This code is undergoing updates. You can take a peak at your own risk :)
The code in this directory is part of an effort to make Web indexing available to all. We provide tools that allow a user to process the Common Crawl dumps (https://commoncrawl.org, containing petabytes of Web data in 40 languages).
We will be using the .wet files from Common Crawl. For more information on the WET format, please consult [...].
Note that processing Common Crawl files is a very intensive job. Please refer to the information we have compiled about benchmarking (here in the wiki) before launching your own jobs. At the same time, don't be shy: you can process small amounts of data on your laptop without problems. So give it a go, and find friends to collectively process more data!
Before you start, you will have to find the location of some .wet files to process. If you go to the Common Crawl website and look for monthly file listings, for instance here, you will find files named wet.paths.gz. If you uncompress one of those wet.paths file, you will get a list of URLs starting with crawl-data... Prepend https://commoncrawl.s3.amazonaws.com/ to each line, and you will get a few tens of thousands of .wet files' URLs.
Each processed file now contains a number of raw text documents, which we need to further process to get a rough idea of the content of the page. In this step, we will take each raw text file, cluster the documents it contains using a technique called Locality Sensitive Hashing (LSH), and return some keywords representative of its content.
TODO
We recommend using a virtual environment.
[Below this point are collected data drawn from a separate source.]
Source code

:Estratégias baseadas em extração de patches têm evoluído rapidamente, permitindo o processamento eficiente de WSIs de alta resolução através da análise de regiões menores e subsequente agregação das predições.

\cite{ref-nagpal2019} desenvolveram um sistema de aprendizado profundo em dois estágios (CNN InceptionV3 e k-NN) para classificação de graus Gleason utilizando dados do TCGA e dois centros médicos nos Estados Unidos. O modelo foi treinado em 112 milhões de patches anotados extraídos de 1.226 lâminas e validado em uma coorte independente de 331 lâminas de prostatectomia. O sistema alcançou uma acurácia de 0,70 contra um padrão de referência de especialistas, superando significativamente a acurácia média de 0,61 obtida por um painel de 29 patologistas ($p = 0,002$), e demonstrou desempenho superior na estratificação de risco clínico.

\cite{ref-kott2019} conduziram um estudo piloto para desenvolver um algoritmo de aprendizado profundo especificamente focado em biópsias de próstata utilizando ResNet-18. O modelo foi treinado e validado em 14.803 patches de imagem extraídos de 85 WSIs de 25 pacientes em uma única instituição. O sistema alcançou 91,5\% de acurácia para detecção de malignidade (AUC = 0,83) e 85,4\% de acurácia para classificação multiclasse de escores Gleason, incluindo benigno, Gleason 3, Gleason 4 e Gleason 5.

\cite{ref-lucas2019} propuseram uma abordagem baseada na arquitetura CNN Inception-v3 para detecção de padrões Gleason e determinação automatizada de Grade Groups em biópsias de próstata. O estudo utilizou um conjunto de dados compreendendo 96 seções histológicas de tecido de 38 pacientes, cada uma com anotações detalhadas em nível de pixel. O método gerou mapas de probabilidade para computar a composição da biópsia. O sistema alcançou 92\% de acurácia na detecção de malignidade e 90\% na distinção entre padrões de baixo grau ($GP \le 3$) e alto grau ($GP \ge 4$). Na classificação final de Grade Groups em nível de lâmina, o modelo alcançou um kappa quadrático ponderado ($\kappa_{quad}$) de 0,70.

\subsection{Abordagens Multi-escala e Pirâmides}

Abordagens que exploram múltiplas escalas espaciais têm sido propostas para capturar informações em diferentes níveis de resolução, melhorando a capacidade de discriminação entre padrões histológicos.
You can set it up from outside your clone repository, by doing:
virtualenv common-crawl-processor
To process raw .wet files, do:
python cc_process_wet.py --file=example-path-file.txt --lang=en
You should see the file being processed:
1 documents processed 0 documents added...
3 documents processed 0 documents added...
383 documents processed 100 documents added...
384 documents processed 100 documents added...
385 documents processed 100 documents added...
387 documents processed 100 documents added...
768 documents processed 200 documents added...